Schwimmcamp auf Mallorca

Die letzten Tage habe war im Urlauf auf Mallorca. Fernab vom Ballermann eine wirklich schöne und landschaftlich sehr vielseitige Insel. Neben Sonnenbrille, Fotoapparat und kurzen Hosen befand sich natürlich auch ein kleines Sortiment an Sportausrüstung in meinem Gepäck. Ich wollte es mit dem Training im Urlaub nicht übertreiben, sondern die Zeit ganz bewusst zur Erholung und Regeneration nutzen. Allerdings wusste ich schon im Vorfeld, das unser Hotel einen Pool mit 25-Meter-Becken im Angebot hat und dies eine tolle Möglichkeit bieten würde, um an meinem Schwimmdefizit zu arbeiten. Daneben gab es nur wenig sportliche Aktivitäten. Ein paar Mal locker Laufen, ein bisschen Wandern und eine gemütliche Tour mit dem Mountainbike durch ein Naturschutzgebiet.

Und so habe ich mir dann an sieben Tagen den Wecker auf 7:30 Uhr gestellt, um noch vor den ganzen anderen Gästen in den Pool zu steigen und einige Bahnen zu schwimmen.

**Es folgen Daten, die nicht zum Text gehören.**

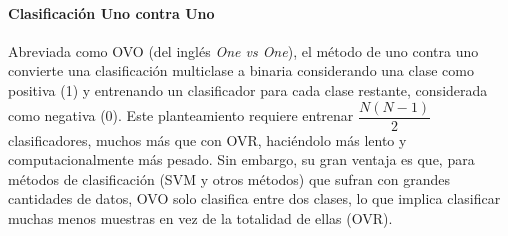 \paragraph{Clasificación Uno contra Uno} \label{par:OVO}

Abreviada como OVO (del inglés \textit{One vs One}), el método de uno contra uno convierte una clasificación multiclase a binaria considerando una clase como positiva (1) y entrenando un clasificador para cada clase restante, considerada como negativa (0). Este planteamiento requiere entrenar $\dfrac{N(N-1)}{2}$ clasificadores, muchos más que con OVR, haciéndolo más lento y computacionalmente más pesado. Sin embargo, su gran ventaja es que, para métodos de clasificación (SVM y otros métodos) que sufran con grandes cantidades de datos, OVO solo clasifica entre dos clases, lo que implica clasificar muchas menos muestras en vez de la totalidad de ellas (OVR).




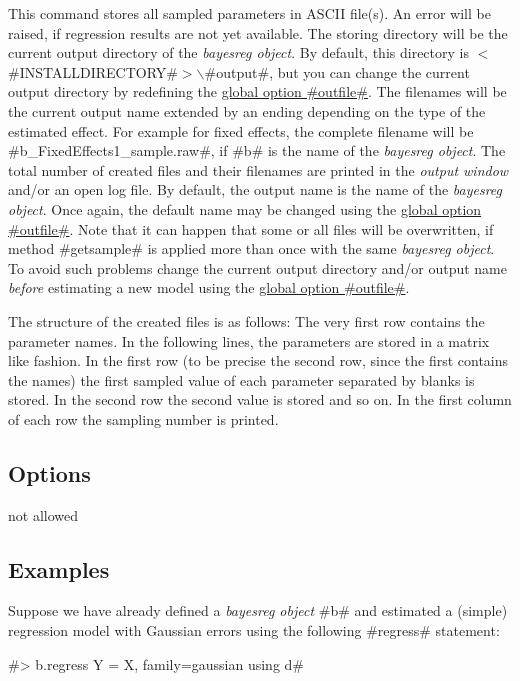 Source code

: This command stores all sampled parameters in ASCII file(s). An
error will be raised, if regression results are not yet available.
The storing directory will be the current output directory of the
{\em bayesreg object}. By default, this directory is
$<$#INSTALLDIRECTORY#$>$$\backslash$#output#, but you can change
the current output directory by redefining the
\hyperref[bayesregglobopt]{global option #outfile#}. The filenames
will be the current output name extended by an ending depending on
the type of the estimated effect. For example for fixed effects,
the complete filename will be #b_FixedEffects1_sample.raw#, if
#b# is the name of the {\em bayesreg object}. The total number of
created files and their filenames are printed in the {\em output
window} and/or an open log file. By default, the output name is
the name of the {\em bayesreg object}. Once again, the default
name may be changed using the \hyperref[bayesregglobopt]{global
option #outfile#}. Note that it can happen that some or all files
will be overwritten, if method #getsample# is applied more than
once with the same {\em bayesreg object}. To avoid such problems
change the current output directory and/or output name {\em
before} estimating a new model using the
\hyperref[bayesregglobopt]{global option #outfile#}.

The structure of the created files is as follows: The very first
row contains the parameter names. In the following lines, the
parameters are stored in a matrix like fashion. In the first row
(to be precise the second row, since the first contains the names)
the first sampled value of each parameter separated by blanks is
stored. In the second row the second value is stored and so on. In
the first column of each row the sampling number is printed.


\subsection*{Options}

not allowed

\subsection*{Examples}

Suppose we have already defined a {\em bayesreg object} #b# and
estimated a (simple) regression model with Gaussian errors using
the following #regress# statement:

#> b.regress Y = X, family=gaussian using d#

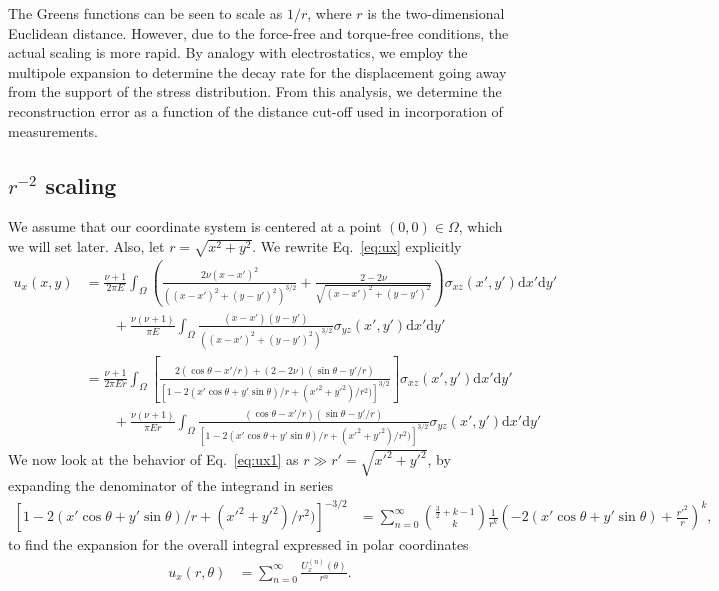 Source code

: \documentclass{article}
\newcommand{\dd}{\mathrm{d}}
\begin{document}
The Greens functions can be seen to scale as $1/r$, where $r$ is the two-dimensional Euclidean distance. However, due to the force-free and torque-free conditions, the actual scaling is more rapid. By analogy with electrostatics, we employ the multipole expansion to determine the decay rate for the displacement going away from the support of the stress distribution. From this analysis, we determine the reconstruction error as a function of the distance cut-off used in incorporation of measurements.


\subsection{$r^{-2}$ scaling}

We assume that our coordinate system is centered at a point $(0,0)\in\Omega$, which we will set later.  Also, let $r=\sqrt{x^2+y^2}$.
We rewrite Eq.~\ref{eq:ux} explicitly
\begin{align}
u_x(x,y) &=\frac{\nu+1}{2\pi E} \int_\Omega \left(\frac{2\nu (x-x')^2}{( (x-x')^2+(y-y')^2)^{3/2}} + \frac{2-2\nu}{\sqrt{(x-x')^2+(y-y')^2}}   \right)
 \sigma_{xz}(x',y') \dd x'\dd y' \nonumber\\
 &\qquad+  \frac{\nu(\nu+1)}{\pi E} \int_\Omega   \frac{(x-x')(y-y')}{ ( (x-x')^2+(y-y')^2)^{3/2}} \sigma_{yz}(x',y')  \dd x'\dd y'  \nonumber\\
 &= \frac{\nu+1}{2\pi E r}   \int_\Omega \left[  \frac{  2(\cos\theta-x'/r) + (2-2\nu)(\sin\theta-y'/r) }{ [1-2(x'\cos\theta +y'\sin\theta)/r + (x'^2+y'^2)/r^2)]^{3/2} }\right] \sigma_{xz}(x',y')  \dd x' \dd y' \nonumber\\
 &\qquad +  \frac{\nu(\nu+1)}{\pi E r} \int_\Omega \frac{(\cos\theta - x'/r)(\sin\theta - y'/r)}{[ 1-2(x'\cos\theta +y'\sin\theta)/r + (x'^2+y'^2)/r^2)]^{3/2} }\sigma_{yz}(x',y')\dd x' \dd y'
\label{eq:ux1}
\end{align}
We now look at the behavior of Eq.~\ref{eq:ux1} as $r\gg r' = \sqrt{x'^2+y'^2}$, by expanding the denominator of the integrand in series
\begin{align}
\left[1-2(x'\cos\theta +y'\sin\theta)/r + (x'^2+y'^2)/r^2)\right]^{-3/2} &= \sum_{n=0}^\infty {{\frac{3}{2}+k-1}\choose{k}}\frac{1}{r^k}\left( -2(x'\cos\theta + y'\sin\theta) + \frac{r'^2}{r}  \right)^k,
\end{align}
to find the expansion for the overall integral expressed in polar coordinates
\begin{align}
u_x(r,\theta) &= \sum_{n=0}^\infty \frac{U_x^{(n)}(\theta)}{r^n}.
\end{align}
\end{document}
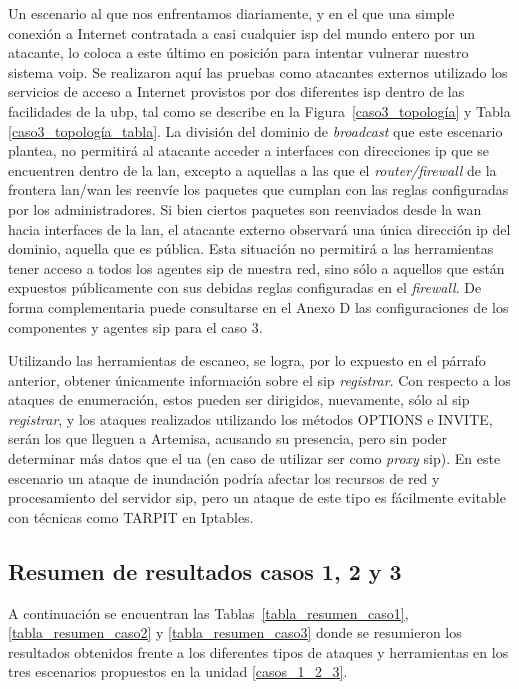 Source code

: \documentclass[a4paper,12pt]{report}
\begin{document}
\pagebreak

Un escenario al que nos enfrentamos diariamente, y en el que una simple conexión
a Internet contratada a casi cualquier \ac{isp} del mundo entero por un atacante, lo
coloca a este último en posición para intentar vulnerar nuestro sistema \ac{voip}.
Se realizaron aquí las pruebas como atacantes externos utilizado los servicios de
acceso a Internet provistos por dos diferentes \ac{isp} dentro de las facilidades de la 
\ac{ubp}, tal como se describe en la Figura~\ref{caso3_topología} y Tabla \ref{caso3_topología_tabla}.
 La división del dominio de \emph{broadcast} que este escenario plantea, no permitirá
 al atacante acceder a interfaces con direcciones \ac{ip} que se encuentren dentro de
la \ac{lan}, excepto a aquellas a las que el \emph{router/firewall} de la frontera
\ac{lan}/\ac{wan} les reenvíe los paquetes que cumplan con las reglas configuradas por los
administradores. Si bien ciertos paquetes son reenviados desde la \ac{wan} hacia
interfaces de la \ac{lan}, el atacante externo observará una única dirección \ac{ip} del
dominio, aquella que es pública. Esta situación no permitirá a las herramientas
tener acceso a todos los agentes \ac{sip} de nuestra red, sino sólo a aquellos que
están expuestos públicamente con sus debidas reglas configuradas en el
\emph{firewall}. De forma complementaria puede consultarse en el Anexo D
las configuraciones de los componentes y agentes \ac{sip} para el caso 3.

Utilizando las herramientas de escaneo, se logra, por lo expuesto en el párrafo 
anterior, obtener únicamente información sobre el \ac{sip} \emph{registrar}.
Con respecto a los ataques de enumeración, estos pueden ser dirigidos, 
nuevamente, sólo al \ac{sip} \emph{registrar}, y los ataques realizados utilizando
los métodos OPTIONS e INVITE, serán los que lleguen a Artemisa, acusando su
presencia, pero sin poder determinar más datos que el \ac{ua} (en caso
de utilizar \ac{ser} como \emph{proxy} \ac{sip}).
En este escenario un ataque de inundación podría afectar los recursos de red y 
procesamiento del servidor \ac{sip}, pero un ataque de este tipo es fácilmente
evitable con técnicas como TARPIT en Iptables.

\subsection{Resumen de resultados casos 1, 2 y 3}

A continuación se encuentran las Tablas~\ref{tabla_resumen_caso1}, \ref{tabla_resumen_caso2}
y \ref{tabla_resumen_caso3} donde se resumieron los resultados obtenidos frente a los diferentes 
tipos de ataques y herramientas en los tres escenarios propuestos en la unidad \ref{casos_1_2_3}.
\end{document}
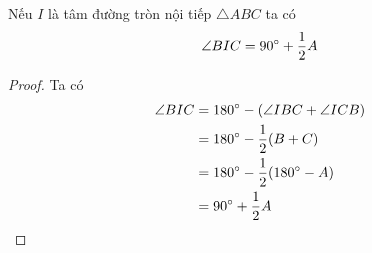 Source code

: \begin{lemma}
Nếu $I$ là tâm đường tròn nội tiếp $\triangle ABC$ ta có
\[
	\angle BIC = 90 \degree + \frac{1}{2}A
\]
\end{lemma}

\begin{center}

\end{center}

\begin{proof}
	Ta có 
	\begin{align*}
		\angle BIC &= 180 \degree - (\angle IBC + \angle ICB) \\ 
				   &= 180 \degree - \frac{1}{2}(B + C) \\ 
				   &= 180 \degree - \frac{1}{2}(180 \degree - A) \\
				   &= 90 \degree + \frac{1}{2}A
	\end{align*}
\end{proof}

Ich hatte mir insgesamt zwei Ziele gesetzt: Zum einen ganz bewusst auf den Armzug konzentrieren (der ist … sagen wir mal suboptimal) und zum anderen längere Strecken am Stück zu schwimmen. In der Vergangenheit bin ich nämlich oft nur kurze Strecken von vielleicht 100 oder 200 Metern geschwommen und habe dann immer eine kurze Pause gemacht.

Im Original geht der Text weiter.